§ **EXERCISE REQUIREMENTS**:
The expected response is a copy of every line in the entries below that includes the word "remove".

§ **AVAILABLE RECORDS**:

= Beginning of Section =

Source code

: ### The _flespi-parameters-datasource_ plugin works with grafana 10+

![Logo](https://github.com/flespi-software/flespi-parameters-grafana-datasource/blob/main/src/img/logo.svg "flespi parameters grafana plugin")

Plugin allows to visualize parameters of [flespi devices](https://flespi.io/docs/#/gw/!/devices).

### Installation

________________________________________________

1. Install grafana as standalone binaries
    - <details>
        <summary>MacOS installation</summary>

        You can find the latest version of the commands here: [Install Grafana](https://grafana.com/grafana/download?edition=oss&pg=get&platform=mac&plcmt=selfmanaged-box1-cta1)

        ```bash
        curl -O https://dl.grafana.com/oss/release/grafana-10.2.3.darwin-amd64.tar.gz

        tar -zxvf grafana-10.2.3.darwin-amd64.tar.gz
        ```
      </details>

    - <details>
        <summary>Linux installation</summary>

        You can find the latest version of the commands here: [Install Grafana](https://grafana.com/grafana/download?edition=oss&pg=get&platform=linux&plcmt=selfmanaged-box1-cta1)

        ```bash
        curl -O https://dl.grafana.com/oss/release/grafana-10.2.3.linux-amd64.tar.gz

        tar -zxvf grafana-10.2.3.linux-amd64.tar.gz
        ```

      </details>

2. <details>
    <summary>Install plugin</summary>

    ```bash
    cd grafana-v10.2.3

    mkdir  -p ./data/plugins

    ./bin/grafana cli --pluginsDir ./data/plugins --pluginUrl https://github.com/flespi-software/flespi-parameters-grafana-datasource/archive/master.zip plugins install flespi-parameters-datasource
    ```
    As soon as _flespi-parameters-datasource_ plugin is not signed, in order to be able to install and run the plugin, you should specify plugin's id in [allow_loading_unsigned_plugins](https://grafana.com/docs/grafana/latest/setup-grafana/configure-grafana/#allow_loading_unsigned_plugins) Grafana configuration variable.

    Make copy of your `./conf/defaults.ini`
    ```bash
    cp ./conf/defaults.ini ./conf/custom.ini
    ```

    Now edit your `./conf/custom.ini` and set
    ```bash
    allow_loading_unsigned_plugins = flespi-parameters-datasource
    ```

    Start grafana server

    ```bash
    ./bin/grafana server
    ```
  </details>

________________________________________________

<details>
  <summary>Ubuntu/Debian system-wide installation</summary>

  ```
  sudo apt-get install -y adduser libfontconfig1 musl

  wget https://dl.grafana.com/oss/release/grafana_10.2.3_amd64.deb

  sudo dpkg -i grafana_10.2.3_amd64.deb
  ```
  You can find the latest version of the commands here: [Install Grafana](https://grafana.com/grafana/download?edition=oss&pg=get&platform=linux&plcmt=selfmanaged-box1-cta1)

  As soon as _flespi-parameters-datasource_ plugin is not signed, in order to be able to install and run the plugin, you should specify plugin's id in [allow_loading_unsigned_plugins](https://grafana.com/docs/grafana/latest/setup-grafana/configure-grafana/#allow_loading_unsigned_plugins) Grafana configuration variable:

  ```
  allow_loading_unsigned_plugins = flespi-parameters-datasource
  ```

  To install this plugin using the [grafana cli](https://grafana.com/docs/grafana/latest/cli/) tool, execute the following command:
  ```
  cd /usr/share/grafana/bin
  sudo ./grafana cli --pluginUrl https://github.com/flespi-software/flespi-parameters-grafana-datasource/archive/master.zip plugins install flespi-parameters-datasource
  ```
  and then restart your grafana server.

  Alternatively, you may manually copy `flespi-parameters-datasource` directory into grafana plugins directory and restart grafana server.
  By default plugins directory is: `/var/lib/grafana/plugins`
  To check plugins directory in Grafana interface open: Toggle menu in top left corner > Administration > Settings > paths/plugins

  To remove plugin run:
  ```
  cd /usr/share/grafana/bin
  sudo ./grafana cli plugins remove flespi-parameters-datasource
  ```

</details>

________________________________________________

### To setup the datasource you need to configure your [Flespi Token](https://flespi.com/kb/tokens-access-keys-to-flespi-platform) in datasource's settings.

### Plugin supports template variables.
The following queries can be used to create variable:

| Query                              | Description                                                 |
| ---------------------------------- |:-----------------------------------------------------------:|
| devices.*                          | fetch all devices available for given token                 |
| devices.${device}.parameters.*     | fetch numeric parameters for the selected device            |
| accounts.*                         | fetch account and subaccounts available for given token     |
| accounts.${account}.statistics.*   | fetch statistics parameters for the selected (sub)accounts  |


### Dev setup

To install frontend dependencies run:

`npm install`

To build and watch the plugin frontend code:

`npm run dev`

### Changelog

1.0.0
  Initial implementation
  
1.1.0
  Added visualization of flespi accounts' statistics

= End of Section =
= Beginning of Section =

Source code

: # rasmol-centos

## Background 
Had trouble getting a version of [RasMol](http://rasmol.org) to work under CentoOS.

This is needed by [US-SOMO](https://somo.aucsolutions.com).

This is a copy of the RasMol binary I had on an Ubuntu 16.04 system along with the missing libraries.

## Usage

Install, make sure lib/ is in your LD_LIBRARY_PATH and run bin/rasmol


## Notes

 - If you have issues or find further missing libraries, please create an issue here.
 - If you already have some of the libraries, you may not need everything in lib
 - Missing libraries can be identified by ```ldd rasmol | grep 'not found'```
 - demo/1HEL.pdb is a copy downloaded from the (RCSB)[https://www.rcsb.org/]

= End of Section =
= Beginning of Section =

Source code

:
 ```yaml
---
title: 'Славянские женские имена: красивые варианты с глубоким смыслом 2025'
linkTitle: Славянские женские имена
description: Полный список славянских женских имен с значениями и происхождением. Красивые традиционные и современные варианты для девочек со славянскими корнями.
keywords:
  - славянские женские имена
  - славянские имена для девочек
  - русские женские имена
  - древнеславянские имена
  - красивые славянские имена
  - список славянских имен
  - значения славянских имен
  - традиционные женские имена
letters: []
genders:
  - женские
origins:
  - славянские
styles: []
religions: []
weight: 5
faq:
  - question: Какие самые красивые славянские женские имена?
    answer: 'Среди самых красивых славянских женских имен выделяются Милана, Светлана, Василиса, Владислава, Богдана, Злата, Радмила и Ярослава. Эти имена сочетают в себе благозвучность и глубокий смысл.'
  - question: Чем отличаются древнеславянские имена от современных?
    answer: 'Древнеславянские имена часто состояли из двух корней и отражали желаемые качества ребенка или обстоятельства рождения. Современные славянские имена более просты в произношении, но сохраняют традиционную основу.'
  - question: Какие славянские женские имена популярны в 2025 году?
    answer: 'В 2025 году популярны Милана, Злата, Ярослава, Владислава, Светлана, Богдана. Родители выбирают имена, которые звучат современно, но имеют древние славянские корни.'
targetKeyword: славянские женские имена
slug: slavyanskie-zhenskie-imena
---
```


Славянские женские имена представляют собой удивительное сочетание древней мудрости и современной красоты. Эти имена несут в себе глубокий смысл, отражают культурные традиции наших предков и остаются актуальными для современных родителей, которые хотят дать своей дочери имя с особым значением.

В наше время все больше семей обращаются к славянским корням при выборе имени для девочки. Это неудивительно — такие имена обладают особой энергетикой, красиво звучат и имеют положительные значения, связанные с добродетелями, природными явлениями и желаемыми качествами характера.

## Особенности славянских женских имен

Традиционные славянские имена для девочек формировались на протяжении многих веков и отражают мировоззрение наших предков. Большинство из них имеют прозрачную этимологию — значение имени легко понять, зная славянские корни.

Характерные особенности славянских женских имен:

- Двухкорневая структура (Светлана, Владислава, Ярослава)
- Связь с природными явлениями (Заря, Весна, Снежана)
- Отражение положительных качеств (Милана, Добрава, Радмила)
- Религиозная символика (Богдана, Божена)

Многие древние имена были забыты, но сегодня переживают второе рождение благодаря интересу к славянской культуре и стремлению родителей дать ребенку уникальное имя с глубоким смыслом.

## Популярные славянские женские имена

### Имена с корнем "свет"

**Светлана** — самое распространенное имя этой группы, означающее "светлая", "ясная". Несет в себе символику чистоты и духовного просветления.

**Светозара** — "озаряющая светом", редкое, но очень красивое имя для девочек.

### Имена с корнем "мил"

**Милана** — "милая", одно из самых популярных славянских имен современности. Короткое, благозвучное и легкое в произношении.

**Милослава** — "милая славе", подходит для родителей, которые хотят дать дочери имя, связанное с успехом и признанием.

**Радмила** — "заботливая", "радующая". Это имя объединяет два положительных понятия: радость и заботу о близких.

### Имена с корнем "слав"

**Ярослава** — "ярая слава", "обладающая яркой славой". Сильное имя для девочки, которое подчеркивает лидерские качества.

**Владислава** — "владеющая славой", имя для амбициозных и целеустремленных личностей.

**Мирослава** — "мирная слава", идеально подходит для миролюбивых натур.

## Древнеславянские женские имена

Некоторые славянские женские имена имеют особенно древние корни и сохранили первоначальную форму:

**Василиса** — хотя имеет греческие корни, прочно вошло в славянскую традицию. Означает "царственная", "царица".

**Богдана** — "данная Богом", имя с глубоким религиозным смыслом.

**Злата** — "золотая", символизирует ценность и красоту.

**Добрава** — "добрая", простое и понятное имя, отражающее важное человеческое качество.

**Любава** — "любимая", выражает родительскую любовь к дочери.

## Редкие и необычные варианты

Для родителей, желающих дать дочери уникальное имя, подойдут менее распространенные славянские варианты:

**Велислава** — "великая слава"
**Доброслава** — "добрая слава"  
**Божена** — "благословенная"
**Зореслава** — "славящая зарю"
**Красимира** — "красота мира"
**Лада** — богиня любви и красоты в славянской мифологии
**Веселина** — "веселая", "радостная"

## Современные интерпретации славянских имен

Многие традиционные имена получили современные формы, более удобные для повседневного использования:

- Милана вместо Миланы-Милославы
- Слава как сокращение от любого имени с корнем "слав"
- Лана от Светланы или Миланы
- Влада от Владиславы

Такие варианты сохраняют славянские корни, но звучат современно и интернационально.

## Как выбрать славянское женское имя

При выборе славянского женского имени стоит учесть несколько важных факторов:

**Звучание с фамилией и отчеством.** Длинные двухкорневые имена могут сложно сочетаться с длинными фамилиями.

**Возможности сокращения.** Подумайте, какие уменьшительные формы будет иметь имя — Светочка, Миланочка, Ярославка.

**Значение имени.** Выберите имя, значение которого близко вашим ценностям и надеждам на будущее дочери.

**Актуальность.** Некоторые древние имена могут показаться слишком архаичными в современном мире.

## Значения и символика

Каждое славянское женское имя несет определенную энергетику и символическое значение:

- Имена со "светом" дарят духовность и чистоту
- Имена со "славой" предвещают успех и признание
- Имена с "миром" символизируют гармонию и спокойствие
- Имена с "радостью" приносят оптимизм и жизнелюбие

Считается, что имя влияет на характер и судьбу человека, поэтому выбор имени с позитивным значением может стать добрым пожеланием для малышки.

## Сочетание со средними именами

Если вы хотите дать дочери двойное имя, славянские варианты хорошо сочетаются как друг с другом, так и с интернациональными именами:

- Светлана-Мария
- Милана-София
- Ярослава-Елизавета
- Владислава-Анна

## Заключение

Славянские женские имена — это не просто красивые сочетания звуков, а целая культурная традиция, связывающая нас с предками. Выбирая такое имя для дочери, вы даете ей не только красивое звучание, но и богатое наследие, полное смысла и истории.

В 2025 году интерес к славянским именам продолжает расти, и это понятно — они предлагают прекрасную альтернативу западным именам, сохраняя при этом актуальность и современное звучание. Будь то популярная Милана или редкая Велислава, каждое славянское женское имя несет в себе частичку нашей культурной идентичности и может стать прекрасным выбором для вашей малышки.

= End of Section =

§ **ANSWER SECTION**:
  To remove plugin run:
  sudo ./grafana cli plugins remove flespi-parameters-datasource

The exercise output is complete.